Goal of the exercise – Nothing but the lines from the start of the records below through the line that has "# pip3 install -r src/requirements.txt" should appear, each exactly as given.

##### Information

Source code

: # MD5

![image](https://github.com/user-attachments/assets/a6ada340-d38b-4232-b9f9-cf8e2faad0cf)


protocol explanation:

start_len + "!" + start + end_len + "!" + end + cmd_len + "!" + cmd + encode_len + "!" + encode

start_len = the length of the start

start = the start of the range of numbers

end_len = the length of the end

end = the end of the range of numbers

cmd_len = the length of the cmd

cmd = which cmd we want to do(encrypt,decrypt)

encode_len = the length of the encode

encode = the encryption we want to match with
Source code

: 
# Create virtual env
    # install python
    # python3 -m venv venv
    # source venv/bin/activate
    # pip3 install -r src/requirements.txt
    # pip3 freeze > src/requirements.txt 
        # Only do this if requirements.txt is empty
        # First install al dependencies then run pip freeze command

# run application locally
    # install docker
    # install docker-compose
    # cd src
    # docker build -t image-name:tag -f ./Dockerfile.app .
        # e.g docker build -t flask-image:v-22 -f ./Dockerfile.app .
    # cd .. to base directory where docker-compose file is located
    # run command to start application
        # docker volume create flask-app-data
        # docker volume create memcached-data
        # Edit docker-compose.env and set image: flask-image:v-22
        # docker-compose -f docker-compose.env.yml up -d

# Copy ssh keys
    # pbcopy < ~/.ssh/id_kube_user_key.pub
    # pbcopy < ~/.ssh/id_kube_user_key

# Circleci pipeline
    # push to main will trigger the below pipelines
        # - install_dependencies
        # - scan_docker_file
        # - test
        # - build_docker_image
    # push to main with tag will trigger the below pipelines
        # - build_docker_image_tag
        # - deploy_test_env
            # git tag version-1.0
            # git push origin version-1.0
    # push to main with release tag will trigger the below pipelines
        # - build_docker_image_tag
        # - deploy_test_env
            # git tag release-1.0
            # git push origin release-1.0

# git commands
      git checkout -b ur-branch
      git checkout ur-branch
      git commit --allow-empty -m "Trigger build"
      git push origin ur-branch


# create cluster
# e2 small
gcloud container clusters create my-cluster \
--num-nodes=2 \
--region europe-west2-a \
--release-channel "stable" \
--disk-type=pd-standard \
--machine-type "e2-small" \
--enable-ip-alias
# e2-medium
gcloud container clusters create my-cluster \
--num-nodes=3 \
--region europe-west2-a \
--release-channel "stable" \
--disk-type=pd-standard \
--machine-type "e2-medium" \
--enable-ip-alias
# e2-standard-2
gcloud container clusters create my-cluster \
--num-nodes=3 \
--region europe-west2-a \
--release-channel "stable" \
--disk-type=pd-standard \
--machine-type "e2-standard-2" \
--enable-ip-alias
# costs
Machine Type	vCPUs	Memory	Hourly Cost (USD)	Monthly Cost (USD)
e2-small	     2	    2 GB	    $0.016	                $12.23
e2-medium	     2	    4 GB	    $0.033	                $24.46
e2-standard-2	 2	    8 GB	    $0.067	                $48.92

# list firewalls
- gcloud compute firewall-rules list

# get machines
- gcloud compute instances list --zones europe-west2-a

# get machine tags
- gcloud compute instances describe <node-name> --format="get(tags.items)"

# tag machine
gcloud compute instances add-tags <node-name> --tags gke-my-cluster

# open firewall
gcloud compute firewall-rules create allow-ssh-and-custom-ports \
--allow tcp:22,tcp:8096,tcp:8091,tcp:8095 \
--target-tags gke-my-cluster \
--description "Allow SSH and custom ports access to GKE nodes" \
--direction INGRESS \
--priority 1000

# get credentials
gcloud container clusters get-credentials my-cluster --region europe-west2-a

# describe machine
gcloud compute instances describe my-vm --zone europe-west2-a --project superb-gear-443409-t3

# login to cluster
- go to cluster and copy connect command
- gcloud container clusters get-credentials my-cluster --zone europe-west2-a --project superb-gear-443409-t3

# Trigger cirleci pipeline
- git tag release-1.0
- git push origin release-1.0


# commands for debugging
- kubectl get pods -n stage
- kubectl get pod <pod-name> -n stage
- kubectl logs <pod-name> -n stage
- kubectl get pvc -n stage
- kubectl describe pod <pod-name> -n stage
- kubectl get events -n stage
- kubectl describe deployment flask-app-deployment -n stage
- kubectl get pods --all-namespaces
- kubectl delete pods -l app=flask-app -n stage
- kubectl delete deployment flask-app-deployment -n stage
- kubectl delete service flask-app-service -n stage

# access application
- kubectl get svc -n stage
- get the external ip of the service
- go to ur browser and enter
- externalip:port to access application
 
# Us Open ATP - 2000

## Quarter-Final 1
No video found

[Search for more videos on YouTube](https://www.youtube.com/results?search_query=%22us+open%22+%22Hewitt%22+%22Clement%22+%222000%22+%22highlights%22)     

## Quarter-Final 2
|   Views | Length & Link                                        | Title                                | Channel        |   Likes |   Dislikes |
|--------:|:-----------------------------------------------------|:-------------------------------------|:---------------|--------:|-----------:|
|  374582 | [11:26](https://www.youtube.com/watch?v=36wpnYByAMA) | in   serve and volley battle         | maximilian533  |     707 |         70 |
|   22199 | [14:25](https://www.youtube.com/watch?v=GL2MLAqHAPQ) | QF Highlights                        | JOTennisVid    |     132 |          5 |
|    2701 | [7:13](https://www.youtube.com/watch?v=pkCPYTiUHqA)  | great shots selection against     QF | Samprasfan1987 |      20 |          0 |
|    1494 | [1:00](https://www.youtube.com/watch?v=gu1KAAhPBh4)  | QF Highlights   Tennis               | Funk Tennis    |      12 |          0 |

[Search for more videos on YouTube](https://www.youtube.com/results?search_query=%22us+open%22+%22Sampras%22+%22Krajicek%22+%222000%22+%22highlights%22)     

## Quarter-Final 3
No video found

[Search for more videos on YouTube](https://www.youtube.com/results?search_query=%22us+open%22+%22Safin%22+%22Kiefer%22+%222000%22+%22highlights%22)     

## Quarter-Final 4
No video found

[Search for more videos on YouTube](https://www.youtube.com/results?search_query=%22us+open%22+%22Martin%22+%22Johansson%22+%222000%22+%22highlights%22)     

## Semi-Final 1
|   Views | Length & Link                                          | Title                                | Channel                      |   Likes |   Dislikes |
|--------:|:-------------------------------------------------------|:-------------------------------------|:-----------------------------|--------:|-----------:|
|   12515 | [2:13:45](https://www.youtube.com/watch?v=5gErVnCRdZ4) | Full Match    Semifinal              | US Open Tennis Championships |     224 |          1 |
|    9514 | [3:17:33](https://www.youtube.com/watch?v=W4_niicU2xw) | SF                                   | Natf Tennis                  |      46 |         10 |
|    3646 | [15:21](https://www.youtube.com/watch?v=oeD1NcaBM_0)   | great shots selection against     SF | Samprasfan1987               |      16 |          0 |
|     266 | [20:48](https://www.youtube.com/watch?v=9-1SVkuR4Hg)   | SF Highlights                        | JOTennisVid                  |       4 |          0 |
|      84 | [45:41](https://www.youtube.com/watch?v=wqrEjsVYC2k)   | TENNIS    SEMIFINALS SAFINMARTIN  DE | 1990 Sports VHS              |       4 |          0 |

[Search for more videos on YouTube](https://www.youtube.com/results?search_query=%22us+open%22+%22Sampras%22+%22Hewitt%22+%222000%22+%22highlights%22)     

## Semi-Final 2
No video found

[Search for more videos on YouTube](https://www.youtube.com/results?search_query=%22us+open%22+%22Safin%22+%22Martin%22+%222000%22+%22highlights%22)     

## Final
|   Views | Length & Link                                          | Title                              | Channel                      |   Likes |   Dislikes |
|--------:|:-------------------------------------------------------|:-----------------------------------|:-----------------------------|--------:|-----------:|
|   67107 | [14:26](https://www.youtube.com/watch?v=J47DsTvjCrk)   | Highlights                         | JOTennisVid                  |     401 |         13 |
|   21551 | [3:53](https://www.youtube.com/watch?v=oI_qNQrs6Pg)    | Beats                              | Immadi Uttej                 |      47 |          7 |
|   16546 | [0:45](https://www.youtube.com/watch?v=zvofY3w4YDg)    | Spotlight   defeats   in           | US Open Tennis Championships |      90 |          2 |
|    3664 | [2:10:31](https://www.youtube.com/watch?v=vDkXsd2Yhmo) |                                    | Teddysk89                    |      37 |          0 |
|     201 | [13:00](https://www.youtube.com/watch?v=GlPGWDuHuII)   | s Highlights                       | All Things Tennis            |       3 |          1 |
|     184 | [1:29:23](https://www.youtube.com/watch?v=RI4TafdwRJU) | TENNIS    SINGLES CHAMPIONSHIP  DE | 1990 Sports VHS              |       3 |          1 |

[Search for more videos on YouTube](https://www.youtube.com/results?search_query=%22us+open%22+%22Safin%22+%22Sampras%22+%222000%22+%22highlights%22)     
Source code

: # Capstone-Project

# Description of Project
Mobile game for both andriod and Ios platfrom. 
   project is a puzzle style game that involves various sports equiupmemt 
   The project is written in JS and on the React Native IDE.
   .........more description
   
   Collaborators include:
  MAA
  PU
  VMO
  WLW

##########

Written answer –
Source code

: # MD5

![image](https://github.com/user-attachments/assets/a6ada340-d38b-4232-b9f9-cf8e2faad0cf)


protocol explanation:

start_len + "!" + start + end_len + "!" + end + cmd_len + "!" + cmd + encode_len + "!" + encode

start_len = the length of the start

start = the start of the range of numbers

end_len = the length of the end

end = the end of the range of numbers

cmd_len = the length of the cmd

cmd = which cmd we want to do(encrypt,decrypt)

encode_len = the length of the encode

encode = the encryption we want to match with
Source code

: 
# Create virtual env
    # install python
    # python3 -m venv venv
    # source venv/bin/activate
    # pip3 install -r src/requirements.txt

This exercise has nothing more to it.